_Required action_
Could you filter the records below and keep only the lines with the word "Option"?

_Recorded information_
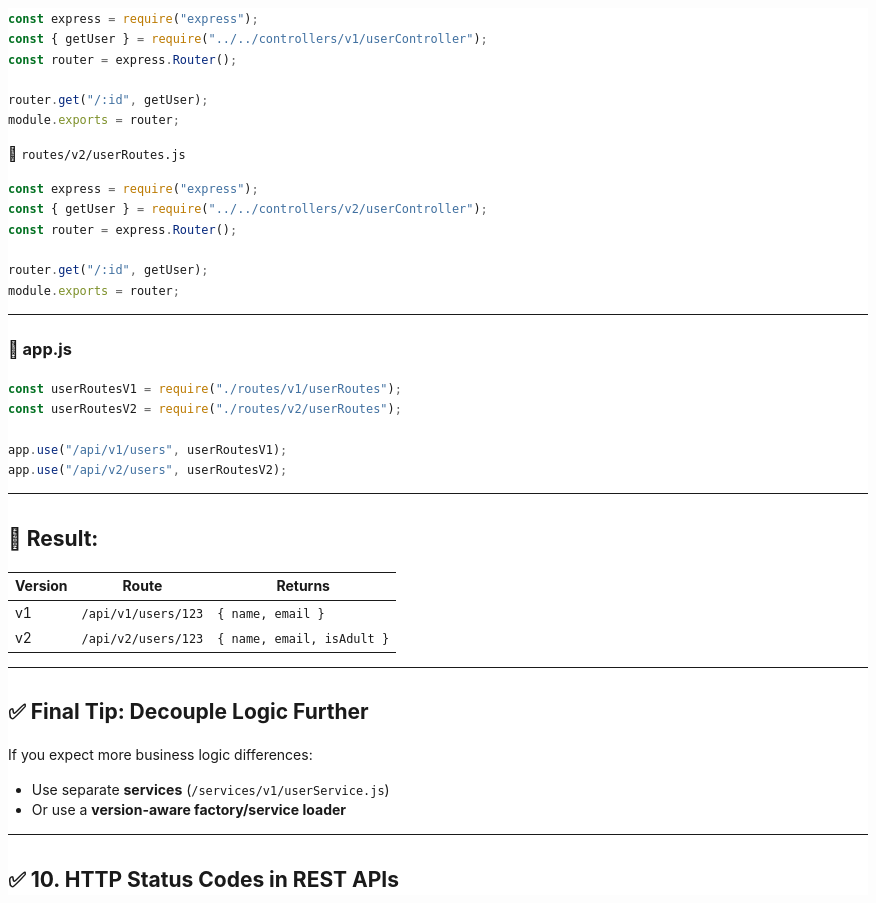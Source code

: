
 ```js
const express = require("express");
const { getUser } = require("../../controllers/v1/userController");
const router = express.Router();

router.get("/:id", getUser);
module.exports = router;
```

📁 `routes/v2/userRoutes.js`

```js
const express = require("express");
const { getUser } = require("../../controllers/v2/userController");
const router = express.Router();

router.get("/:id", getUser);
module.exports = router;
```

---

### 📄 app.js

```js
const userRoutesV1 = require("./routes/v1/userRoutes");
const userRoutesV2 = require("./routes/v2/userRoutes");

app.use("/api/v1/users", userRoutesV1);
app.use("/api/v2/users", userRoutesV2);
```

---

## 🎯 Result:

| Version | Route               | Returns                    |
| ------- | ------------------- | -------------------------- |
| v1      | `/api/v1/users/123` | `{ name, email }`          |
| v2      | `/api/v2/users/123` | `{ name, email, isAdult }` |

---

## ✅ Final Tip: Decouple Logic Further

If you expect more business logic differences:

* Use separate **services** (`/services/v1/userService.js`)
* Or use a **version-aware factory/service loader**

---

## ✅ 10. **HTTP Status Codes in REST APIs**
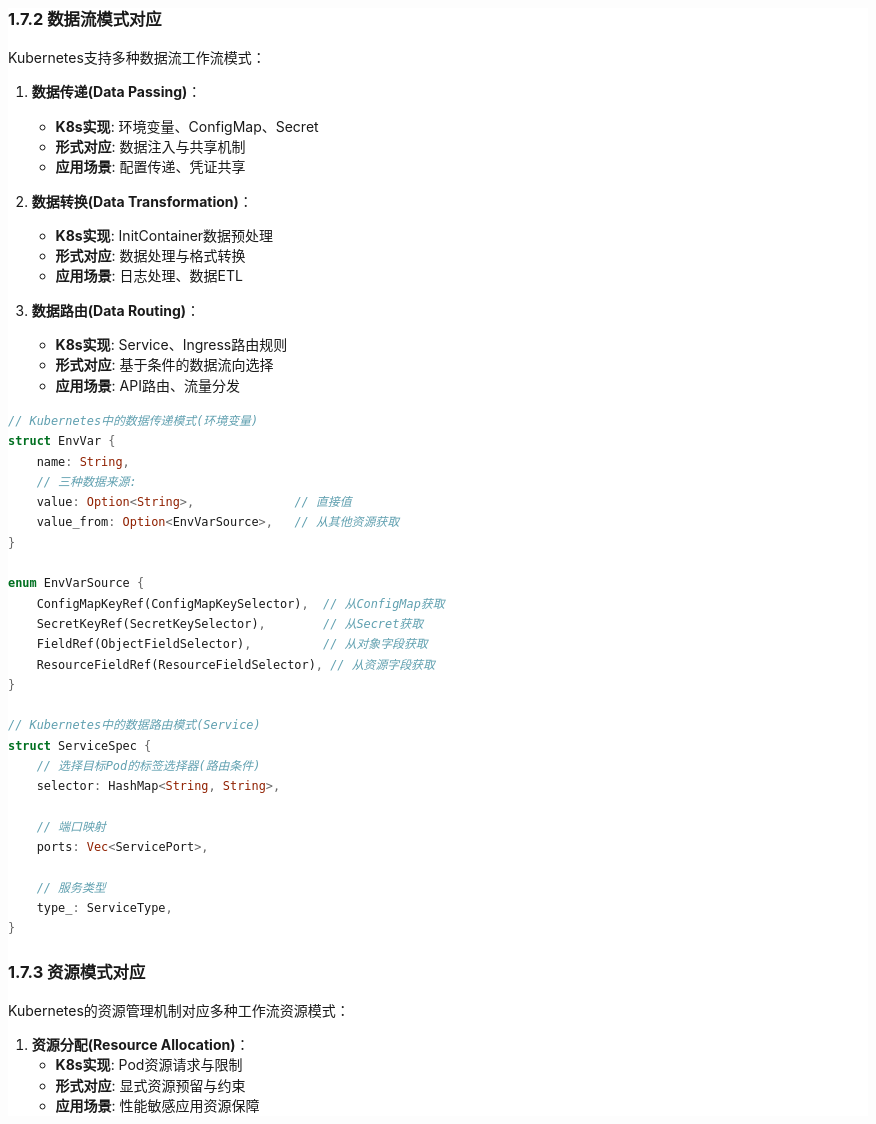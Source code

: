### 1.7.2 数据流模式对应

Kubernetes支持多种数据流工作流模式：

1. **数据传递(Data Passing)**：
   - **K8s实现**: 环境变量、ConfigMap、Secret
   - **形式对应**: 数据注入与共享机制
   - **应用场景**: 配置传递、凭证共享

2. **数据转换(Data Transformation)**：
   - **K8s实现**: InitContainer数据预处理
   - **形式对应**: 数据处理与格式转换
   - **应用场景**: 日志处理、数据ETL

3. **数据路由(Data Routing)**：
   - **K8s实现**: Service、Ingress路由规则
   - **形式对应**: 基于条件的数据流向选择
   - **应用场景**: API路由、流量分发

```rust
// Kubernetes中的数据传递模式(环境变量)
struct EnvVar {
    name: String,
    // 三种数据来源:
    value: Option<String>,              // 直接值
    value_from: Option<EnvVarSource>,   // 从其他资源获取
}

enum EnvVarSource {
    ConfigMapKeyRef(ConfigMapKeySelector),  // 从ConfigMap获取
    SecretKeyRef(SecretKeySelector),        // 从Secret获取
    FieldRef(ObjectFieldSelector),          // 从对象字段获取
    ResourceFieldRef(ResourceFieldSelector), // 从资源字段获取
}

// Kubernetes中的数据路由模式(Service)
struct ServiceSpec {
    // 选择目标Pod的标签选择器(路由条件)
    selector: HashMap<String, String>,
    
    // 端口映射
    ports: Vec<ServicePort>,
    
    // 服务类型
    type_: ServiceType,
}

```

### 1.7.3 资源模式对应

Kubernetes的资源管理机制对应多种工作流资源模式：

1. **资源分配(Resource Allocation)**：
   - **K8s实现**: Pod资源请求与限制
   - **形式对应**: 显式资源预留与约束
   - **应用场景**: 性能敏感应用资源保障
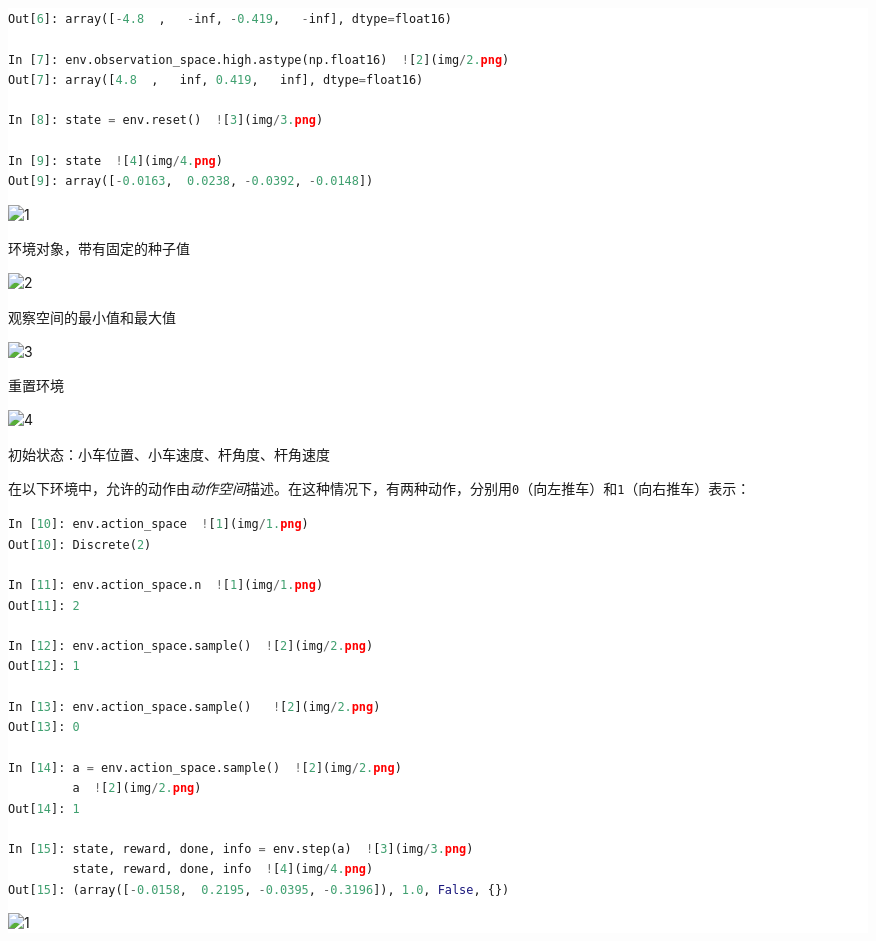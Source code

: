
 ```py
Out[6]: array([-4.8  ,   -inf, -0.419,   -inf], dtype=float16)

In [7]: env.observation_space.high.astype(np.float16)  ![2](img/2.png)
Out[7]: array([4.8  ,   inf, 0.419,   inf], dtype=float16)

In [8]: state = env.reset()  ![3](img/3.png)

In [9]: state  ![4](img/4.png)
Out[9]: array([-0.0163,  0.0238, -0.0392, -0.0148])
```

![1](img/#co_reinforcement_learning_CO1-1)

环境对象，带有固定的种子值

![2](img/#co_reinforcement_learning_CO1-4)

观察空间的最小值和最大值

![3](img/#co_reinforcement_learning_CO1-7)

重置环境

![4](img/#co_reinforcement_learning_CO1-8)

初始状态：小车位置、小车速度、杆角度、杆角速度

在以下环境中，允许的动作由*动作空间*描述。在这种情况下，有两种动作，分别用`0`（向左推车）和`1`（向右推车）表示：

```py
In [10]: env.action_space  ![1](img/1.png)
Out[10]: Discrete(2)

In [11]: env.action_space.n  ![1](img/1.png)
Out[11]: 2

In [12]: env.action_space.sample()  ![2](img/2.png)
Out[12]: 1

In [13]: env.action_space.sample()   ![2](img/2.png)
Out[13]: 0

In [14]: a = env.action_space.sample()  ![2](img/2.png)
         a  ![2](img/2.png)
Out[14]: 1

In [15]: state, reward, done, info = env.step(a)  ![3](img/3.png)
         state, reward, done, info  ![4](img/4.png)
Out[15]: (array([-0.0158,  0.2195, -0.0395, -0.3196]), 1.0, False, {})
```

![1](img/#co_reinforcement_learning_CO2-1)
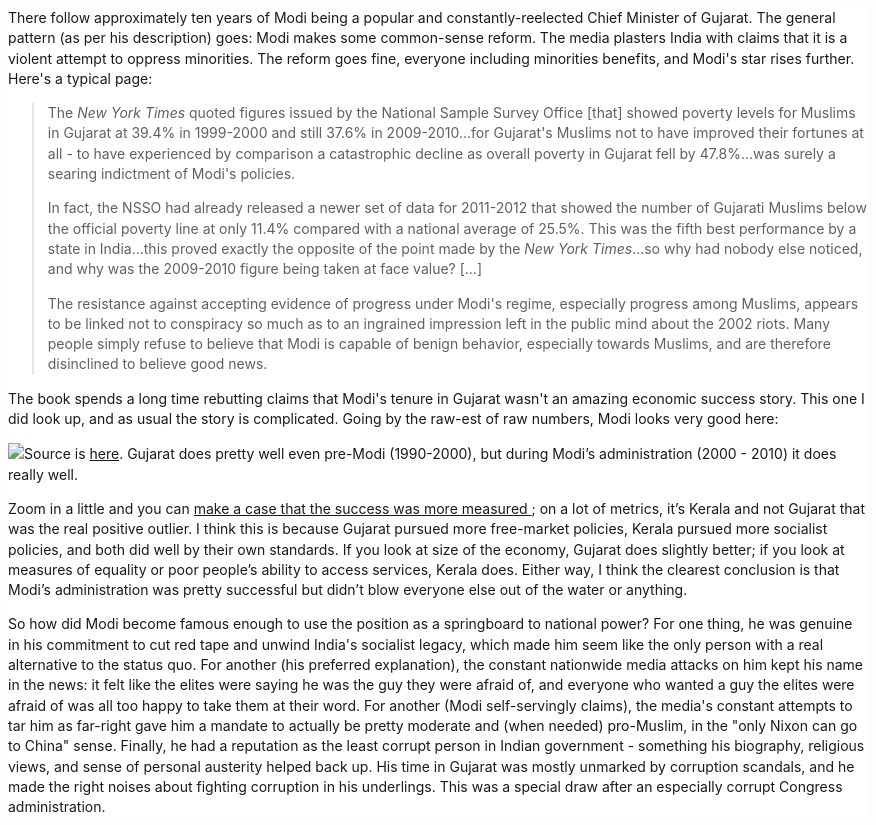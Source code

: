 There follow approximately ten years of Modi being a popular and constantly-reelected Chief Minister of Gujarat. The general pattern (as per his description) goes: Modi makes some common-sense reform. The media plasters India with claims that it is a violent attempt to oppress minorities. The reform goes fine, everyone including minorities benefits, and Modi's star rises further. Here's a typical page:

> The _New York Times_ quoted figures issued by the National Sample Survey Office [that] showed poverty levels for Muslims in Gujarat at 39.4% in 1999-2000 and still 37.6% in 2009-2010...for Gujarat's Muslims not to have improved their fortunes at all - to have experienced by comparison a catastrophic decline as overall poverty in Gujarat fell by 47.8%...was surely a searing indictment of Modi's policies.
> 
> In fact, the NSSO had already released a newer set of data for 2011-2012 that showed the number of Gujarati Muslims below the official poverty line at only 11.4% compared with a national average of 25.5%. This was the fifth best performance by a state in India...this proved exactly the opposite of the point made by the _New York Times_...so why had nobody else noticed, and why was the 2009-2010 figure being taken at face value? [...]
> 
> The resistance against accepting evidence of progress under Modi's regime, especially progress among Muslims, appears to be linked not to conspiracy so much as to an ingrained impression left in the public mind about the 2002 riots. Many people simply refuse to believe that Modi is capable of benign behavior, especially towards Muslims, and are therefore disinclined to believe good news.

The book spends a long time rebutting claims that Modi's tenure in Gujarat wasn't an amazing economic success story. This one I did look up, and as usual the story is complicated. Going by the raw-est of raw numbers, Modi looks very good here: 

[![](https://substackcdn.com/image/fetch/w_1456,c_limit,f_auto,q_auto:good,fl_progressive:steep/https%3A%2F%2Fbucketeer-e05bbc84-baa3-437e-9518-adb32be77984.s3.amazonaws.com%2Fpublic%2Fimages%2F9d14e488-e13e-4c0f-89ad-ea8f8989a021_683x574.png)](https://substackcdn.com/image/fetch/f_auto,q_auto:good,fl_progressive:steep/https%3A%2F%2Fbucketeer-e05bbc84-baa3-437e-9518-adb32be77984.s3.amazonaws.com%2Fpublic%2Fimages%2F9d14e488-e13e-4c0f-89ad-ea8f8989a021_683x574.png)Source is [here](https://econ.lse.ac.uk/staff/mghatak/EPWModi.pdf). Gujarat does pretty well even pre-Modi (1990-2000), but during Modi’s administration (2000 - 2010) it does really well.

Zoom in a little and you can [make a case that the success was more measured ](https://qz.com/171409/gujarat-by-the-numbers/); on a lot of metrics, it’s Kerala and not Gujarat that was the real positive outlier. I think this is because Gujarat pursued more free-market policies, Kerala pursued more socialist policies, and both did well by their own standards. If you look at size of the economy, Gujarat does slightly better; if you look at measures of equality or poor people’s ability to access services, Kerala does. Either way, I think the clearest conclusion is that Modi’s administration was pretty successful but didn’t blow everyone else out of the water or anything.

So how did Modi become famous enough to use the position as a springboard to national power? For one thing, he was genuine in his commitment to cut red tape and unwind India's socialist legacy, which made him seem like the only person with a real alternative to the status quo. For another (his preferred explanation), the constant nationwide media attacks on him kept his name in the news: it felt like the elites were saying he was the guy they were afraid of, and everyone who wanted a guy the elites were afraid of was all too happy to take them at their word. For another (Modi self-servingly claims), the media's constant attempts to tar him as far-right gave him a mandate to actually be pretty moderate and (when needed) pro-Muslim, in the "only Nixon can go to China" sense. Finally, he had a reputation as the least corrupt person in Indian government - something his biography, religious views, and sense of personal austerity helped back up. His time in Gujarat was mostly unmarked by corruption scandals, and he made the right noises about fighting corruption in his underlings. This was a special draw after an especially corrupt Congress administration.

_Solution_
    value: Option<String>,              // 直接值
    value_from: Option<EnvVarSource>,   // 从其他资源获取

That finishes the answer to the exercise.